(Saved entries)
::::::::::
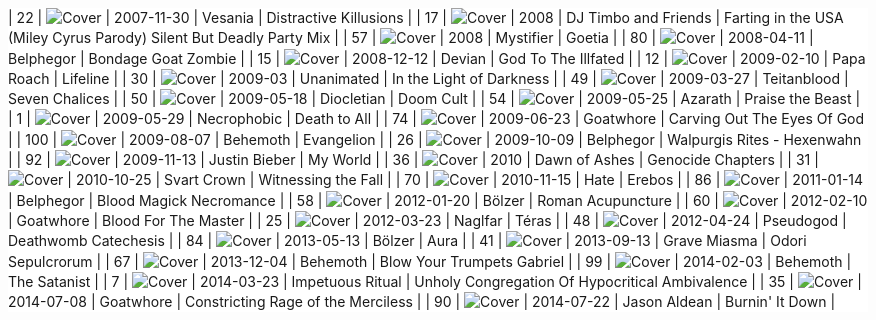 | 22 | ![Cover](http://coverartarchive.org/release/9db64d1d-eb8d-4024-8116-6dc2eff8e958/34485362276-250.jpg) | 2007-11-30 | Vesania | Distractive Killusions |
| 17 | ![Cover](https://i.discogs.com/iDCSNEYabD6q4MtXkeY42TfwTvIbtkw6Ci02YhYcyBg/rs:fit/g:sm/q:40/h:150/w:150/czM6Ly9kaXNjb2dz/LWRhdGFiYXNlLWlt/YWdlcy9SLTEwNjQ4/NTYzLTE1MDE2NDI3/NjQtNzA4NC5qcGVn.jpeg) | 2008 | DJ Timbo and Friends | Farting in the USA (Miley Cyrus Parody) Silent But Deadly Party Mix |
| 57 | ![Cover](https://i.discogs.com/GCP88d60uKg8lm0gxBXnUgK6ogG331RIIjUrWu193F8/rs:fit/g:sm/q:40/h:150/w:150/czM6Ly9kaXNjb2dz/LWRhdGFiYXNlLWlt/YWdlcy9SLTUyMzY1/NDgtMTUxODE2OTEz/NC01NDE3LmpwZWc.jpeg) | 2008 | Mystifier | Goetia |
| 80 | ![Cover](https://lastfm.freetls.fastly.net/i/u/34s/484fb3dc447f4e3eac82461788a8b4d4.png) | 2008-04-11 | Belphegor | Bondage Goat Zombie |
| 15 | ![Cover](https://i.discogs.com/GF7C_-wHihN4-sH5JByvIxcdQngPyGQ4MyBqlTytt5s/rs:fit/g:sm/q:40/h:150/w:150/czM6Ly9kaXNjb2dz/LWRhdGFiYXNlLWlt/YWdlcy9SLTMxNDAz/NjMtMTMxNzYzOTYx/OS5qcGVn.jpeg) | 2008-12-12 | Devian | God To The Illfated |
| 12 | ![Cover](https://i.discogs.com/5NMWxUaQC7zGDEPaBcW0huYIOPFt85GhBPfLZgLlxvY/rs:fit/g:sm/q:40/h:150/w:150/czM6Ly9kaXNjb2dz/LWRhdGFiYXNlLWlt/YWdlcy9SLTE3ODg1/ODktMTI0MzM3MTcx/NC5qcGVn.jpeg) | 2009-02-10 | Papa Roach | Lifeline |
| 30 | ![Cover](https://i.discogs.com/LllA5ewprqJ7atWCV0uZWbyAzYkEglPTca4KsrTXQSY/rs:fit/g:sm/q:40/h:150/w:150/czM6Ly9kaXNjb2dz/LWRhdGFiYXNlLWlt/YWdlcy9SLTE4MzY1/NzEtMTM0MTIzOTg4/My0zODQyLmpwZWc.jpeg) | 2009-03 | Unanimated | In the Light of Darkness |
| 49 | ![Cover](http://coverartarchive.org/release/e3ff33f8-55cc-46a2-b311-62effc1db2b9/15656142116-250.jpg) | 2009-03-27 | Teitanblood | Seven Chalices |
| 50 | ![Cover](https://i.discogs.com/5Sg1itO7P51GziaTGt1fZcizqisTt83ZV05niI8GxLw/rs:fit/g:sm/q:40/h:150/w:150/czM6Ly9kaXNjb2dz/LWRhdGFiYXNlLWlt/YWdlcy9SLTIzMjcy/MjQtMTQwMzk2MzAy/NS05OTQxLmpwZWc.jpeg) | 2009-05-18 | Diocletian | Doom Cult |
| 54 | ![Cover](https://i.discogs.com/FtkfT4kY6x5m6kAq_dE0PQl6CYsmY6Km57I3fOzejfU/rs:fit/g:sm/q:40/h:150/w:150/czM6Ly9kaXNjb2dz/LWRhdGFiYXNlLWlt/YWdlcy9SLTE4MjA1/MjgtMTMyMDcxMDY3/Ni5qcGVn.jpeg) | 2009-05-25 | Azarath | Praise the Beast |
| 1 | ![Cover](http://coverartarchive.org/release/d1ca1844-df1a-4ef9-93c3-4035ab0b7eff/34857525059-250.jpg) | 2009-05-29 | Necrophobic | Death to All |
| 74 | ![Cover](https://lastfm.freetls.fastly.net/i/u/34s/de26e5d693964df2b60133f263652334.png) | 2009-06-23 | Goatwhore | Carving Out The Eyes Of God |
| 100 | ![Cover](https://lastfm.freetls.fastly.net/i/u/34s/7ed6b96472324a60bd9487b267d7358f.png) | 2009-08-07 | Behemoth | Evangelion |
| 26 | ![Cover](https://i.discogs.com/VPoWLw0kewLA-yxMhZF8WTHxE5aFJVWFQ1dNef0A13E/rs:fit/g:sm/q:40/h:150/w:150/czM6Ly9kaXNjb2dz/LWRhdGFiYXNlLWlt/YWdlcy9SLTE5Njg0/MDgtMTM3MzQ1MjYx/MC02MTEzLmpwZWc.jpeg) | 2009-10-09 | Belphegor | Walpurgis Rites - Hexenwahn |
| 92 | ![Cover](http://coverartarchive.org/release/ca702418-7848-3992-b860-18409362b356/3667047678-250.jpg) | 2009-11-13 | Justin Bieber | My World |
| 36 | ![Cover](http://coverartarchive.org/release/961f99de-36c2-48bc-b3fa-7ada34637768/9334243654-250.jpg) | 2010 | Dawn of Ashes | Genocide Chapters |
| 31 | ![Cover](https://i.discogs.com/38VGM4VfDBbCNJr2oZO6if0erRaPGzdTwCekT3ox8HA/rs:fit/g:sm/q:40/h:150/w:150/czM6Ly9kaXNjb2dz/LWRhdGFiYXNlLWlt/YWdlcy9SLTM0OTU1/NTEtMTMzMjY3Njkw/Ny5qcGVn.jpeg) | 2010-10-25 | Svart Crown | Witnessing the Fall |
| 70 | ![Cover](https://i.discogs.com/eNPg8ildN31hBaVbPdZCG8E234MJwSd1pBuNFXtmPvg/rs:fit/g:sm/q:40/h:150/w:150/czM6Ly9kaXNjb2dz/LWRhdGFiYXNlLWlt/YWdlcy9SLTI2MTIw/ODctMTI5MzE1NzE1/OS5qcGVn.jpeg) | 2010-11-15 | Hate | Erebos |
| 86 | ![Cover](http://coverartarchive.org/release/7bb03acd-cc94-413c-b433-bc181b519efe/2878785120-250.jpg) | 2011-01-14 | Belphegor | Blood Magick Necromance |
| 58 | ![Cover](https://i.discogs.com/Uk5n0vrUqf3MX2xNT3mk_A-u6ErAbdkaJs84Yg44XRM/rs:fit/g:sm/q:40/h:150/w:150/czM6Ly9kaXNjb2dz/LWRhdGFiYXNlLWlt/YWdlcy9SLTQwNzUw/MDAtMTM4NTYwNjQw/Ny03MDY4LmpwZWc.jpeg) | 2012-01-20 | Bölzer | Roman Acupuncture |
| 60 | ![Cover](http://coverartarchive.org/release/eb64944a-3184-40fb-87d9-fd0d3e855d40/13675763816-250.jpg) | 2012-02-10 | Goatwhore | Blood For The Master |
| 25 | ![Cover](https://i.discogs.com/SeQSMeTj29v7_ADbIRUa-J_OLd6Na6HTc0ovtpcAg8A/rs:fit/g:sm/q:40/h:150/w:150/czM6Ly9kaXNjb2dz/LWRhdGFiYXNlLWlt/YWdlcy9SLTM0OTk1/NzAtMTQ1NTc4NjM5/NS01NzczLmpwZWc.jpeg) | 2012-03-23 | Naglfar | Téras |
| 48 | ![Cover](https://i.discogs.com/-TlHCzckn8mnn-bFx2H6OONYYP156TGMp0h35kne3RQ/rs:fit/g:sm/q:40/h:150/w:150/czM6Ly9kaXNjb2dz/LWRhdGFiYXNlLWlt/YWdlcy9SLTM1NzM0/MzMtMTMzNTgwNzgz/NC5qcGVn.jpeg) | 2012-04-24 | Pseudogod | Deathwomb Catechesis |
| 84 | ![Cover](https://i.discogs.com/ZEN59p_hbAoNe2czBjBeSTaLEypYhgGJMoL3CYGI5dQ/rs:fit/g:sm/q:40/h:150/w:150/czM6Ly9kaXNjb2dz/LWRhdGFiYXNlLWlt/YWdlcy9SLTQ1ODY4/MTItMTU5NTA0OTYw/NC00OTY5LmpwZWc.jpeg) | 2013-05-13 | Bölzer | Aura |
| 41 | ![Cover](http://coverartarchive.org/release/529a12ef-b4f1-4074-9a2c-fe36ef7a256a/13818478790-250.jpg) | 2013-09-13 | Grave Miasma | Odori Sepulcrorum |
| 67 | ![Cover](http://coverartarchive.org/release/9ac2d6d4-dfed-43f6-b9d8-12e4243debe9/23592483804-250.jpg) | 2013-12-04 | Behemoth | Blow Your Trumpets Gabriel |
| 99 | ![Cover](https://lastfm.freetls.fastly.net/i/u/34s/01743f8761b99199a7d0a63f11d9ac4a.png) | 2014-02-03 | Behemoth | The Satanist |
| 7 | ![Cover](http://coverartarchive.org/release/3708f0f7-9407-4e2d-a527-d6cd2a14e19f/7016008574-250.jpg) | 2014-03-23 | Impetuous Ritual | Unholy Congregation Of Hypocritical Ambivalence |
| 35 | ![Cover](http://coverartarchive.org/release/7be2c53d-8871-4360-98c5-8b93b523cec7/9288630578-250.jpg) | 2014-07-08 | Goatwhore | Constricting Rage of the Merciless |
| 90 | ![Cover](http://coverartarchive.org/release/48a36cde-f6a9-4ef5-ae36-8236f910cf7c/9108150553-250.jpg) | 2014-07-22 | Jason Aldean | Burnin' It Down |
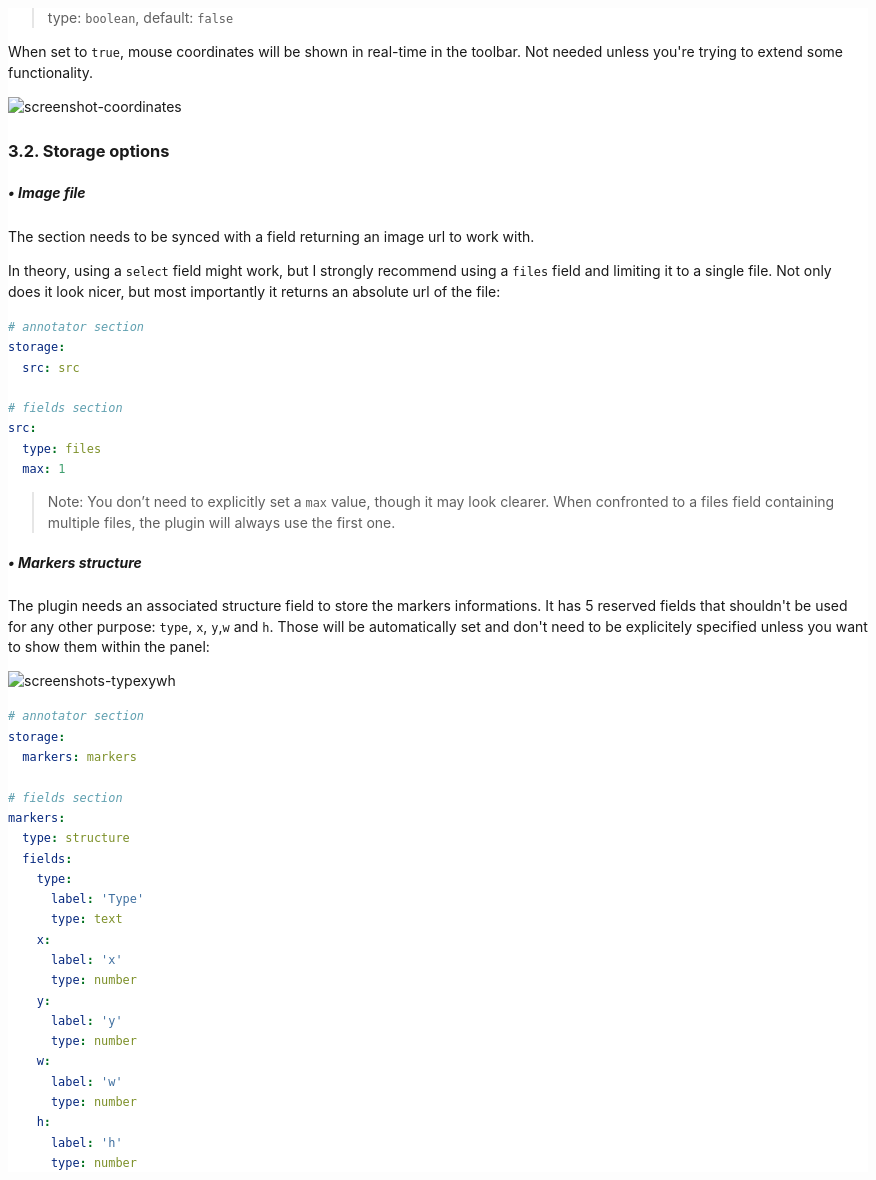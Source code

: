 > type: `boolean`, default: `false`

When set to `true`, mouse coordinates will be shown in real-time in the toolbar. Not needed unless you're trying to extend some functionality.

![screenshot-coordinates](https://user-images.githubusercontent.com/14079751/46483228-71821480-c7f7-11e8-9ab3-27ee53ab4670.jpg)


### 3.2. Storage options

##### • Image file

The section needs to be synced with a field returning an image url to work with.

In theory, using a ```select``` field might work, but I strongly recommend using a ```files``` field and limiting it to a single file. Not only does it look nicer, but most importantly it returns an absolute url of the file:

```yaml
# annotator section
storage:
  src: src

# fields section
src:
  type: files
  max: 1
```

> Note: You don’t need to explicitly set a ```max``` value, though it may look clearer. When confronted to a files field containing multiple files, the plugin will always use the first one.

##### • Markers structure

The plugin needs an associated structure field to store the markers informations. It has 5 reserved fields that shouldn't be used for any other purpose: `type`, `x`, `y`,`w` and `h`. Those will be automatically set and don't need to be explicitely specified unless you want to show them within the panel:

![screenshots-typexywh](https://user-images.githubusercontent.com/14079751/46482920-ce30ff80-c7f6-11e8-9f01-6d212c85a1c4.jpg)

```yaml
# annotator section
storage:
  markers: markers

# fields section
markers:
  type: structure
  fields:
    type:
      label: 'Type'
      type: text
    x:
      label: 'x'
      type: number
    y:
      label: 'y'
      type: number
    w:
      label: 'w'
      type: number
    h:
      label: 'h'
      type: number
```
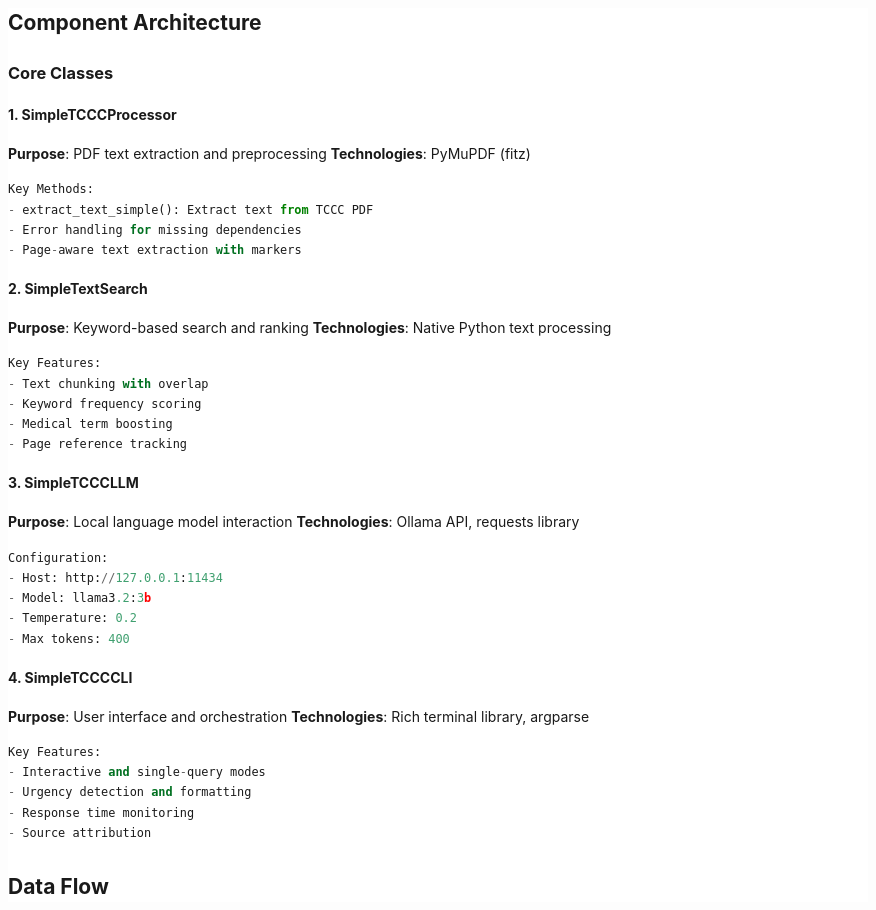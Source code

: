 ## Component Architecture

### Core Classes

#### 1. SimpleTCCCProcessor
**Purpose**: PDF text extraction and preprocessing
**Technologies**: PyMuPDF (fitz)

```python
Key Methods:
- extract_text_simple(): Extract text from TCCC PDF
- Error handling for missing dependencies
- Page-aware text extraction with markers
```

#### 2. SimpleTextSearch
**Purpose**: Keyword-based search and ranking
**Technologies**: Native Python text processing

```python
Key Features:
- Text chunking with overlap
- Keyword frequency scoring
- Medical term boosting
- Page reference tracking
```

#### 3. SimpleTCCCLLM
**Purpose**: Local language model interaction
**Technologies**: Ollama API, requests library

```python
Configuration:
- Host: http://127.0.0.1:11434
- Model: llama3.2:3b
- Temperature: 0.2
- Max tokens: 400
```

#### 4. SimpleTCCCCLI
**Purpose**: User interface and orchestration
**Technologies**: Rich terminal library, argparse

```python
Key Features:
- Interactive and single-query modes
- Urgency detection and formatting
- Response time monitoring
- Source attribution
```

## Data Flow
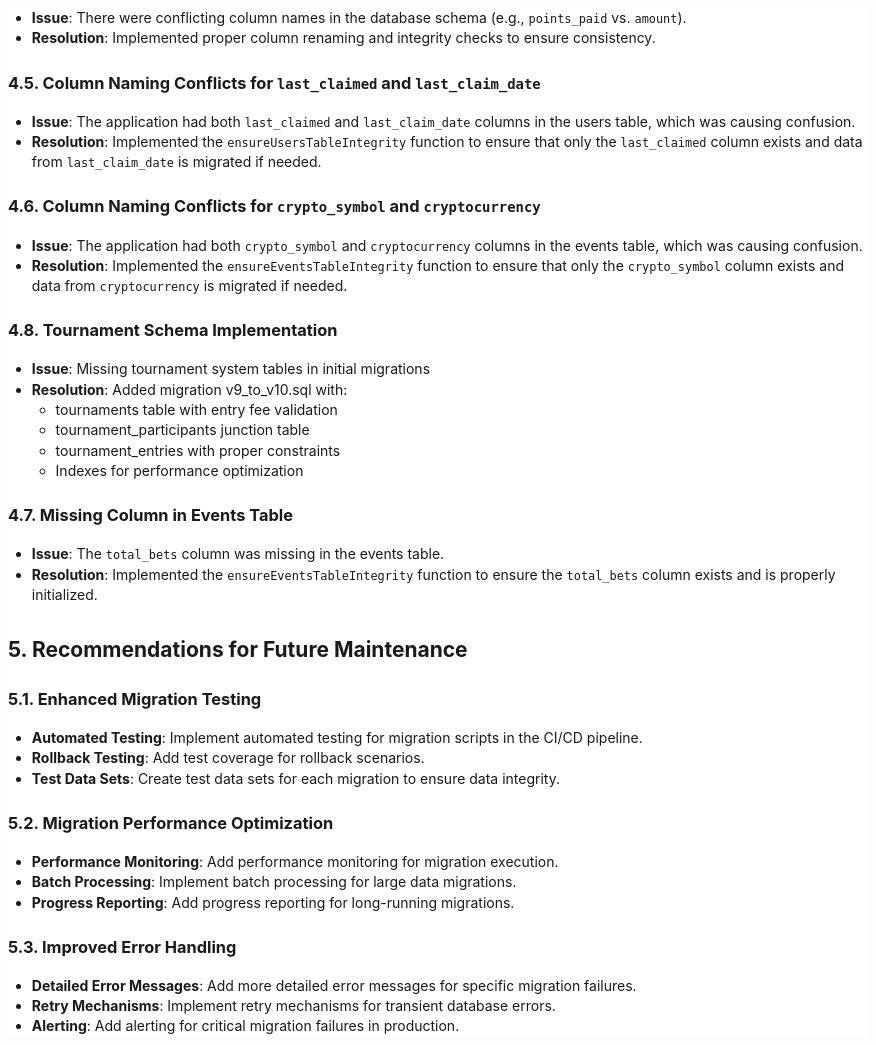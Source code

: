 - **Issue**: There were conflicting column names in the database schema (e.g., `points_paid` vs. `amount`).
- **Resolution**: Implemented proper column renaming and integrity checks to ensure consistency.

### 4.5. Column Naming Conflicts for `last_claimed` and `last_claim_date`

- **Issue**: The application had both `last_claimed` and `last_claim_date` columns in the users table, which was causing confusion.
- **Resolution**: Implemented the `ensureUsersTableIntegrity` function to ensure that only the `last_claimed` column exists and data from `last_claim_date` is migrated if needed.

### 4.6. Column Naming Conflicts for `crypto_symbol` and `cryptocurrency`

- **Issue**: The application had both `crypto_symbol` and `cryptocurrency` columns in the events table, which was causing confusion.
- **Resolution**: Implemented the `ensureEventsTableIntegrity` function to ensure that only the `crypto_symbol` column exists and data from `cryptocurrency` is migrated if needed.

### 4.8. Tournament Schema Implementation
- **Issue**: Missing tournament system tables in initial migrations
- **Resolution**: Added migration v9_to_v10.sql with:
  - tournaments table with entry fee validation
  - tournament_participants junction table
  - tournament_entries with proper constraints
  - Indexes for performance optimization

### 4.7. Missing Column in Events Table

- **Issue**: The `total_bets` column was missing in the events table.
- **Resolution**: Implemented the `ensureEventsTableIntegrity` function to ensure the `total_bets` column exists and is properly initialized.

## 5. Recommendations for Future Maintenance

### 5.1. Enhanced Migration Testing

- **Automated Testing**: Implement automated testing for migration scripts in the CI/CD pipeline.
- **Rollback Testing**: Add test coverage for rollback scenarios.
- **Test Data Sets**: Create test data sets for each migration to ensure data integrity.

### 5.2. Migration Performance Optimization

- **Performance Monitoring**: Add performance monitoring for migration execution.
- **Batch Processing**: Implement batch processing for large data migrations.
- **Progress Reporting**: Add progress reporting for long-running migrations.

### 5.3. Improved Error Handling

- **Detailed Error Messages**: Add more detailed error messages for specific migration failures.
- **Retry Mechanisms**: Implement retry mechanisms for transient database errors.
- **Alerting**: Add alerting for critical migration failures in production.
::::::::::
Exercise objective
Only the lines above that include the word "unless" belong in the answer; copy each one.

Result
When set to `true`, mouse coordinates will be shown in real-time in the toolbar. Not needed unless you're trying to extend some functionality.
The plugin needs an associated structure field to store the markers informations. It has 5 reserved fields that shouldn't be used for any other purpose: `type`, `x`, `y`,`w` and `h`. Those will be automatically set and don't need to be explicitely specified unless you want to show them within the panel:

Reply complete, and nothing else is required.